Quote from: garbon on August 27, 2025, 07:27:20 AM
Quote from: Neil on August 27, 2025, 07:11:18 AM
Quote from: DGuller on August 26, 2025, 07:03:00 PM
Quote from: Neil on August 26, 2025, 09:04:18 AMI mean, that's not really surprising.  The nature of 'AI' is such that it can never truly be accurate.  All it does is throw in the most probable words one after another, and if pushed back on tells the user exactly what they want to hear. 
That's like saying that all a nuclear bomb does is trigger a runaway chain reaction.  It's a technically accurate thing to say, but it trivializes a very complex thing behind the "all it does".  Getting the conditional probabilities of the next token right depending on the context is kind of where the synthesis of concepts happens in an LLM.
Sure, but the point is that everything a LLM does is worthless, since you can never be sure if it's lying to you or not, and it can never be dependable. 

Lying feels like the wrong word as that feels like attributing human motivations to it.

It can provide inaccurate/false information. Of course, it generally is the case that predictions aren't 100% accurate. After all, when companies buy market research, it isn't because they are going to get a 100% accurate picture of what is currently happening and predictions for the future but that it is better than the knowledge they have if they only relied on their fieldforce, annecdotal customer feedback and sales data.

What does the fact that generative AI fabricates information have to do with the prediction of the future?

The reason the Excel spreadsheet is unuseable is because there can be enough confidence that the numbers input into the spreadsheet are valid.
Awarded 17 Zoupa points

In several surveys, the overwhelming first choice for what makes Canada unique is multiculturalism. This, in a world collapsing into stupid, impoverishing hatreds, is the distinctly Canadian national project.

Tamas

Quote from: Syt on August 27, 2025, 05:50:59 AM
Quote from: Josquius on August 27, 2025, 02:57:31 AMtranscribing meetings are getting quite overshadowed.

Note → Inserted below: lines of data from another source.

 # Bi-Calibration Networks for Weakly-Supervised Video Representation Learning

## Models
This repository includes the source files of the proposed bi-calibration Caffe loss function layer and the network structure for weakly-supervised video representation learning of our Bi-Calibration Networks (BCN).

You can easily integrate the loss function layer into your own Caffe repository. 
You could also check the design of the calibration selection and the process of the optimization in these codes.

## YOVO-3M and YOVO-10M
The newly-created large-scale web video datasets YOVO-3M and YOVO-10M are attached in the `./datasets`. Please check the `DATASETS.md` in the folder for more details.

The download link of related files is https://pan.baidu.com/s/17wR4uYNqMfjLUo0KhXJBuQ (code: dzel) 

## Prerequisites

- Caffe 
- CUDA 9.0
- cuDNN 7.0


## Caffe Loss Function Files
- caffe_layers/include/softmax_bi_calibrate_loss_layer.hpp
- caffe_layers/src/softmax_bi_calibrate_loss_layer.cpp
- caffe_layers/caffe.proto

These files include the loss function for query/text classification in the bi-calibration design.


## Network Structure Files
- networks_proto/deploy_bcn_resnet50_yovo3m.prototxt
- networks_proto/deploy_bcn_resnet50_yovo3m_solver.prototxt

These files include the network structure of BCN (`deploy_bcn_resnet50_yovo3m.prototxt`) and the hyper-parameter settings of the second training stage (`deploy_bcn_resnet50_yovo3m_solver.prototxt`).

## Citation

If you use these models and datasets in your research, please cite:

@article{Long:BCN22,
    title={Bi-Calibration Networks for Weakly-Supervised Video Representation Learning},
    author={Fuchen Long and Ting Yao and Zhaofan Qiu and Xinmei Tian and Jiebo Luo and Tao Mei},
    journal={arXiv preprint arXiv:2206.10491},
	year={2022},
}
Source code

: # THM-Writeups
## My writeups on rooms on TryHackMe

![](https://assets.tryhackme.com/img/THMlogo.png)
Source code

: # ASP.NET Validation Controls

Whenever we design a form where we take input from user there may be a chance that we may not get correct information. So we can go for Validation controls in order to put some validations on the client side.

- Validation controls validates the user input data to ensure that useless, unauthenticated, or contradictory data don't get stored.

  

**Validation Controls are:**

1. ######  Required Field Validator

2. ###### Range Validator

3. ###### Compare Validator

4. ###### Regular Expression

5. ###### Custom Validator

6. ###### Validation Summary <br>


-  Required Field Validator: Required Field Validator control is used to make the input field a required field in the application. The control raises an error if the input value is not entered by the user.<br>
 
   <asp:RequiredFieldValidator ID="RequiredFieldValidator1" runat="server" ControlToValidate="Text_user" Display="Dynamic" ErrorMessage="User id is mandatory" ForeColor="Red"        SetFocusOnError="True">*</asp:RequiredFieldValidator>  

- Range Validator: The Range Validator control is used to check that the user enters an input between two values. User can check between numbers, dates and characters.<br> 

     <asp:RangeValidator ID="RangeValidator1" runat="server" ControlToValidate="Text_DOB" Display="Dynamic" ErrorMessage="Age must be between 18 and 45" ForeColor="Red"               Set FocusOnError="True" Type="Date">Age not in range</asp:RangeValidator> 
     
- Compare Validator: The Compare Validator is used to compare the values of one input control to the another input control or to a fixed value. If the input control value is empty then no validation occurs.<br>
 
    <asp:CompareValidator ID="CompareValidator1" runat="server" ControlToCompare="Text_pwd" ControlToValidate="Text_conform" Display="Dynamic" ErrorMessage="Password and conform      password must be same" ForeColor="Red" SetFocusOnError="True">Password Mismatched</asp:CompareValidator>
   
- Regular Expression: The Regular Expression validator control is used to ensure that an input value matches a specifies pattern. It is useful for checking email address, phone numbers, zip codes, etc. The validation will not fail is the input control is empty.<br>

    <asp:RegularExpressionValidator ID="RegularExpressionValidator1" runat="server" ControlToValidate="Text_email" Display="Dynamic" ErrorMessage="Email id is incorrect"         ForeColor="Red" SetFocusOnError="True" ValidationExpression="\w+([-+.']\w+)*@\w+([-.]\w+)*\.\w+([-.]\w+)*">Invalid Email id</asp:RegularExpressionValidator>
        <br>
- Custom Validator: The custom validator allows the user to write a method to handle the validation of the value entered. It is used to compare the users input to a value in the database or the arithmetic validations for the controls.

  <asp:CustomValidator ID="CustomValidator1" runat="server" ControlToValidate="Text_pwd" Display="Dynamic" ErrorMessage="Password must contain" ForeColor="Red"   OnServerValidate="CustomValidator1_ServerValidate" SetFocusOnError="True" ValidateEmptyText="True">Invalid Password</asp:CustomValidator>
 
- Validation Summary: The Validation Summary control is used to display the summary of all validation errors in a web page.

Such a huge quality of life benefit! No longer someone having to devote their brain power to chronicling the meeting. Much more efficient to have AI do it and then review/edit before sending to participants.

Indeed.

On the article, while I agree that AI seems to be seriously overhyped, maybe the other side of that coin is that we overhype how our own brain works. We cannot possibly work on the basis of our cells putting the most likely words one after the other, we have souls from God!

crazy canuck

We have had technology to transcribe what people say long before AI was to clean in the current tech titans eyes.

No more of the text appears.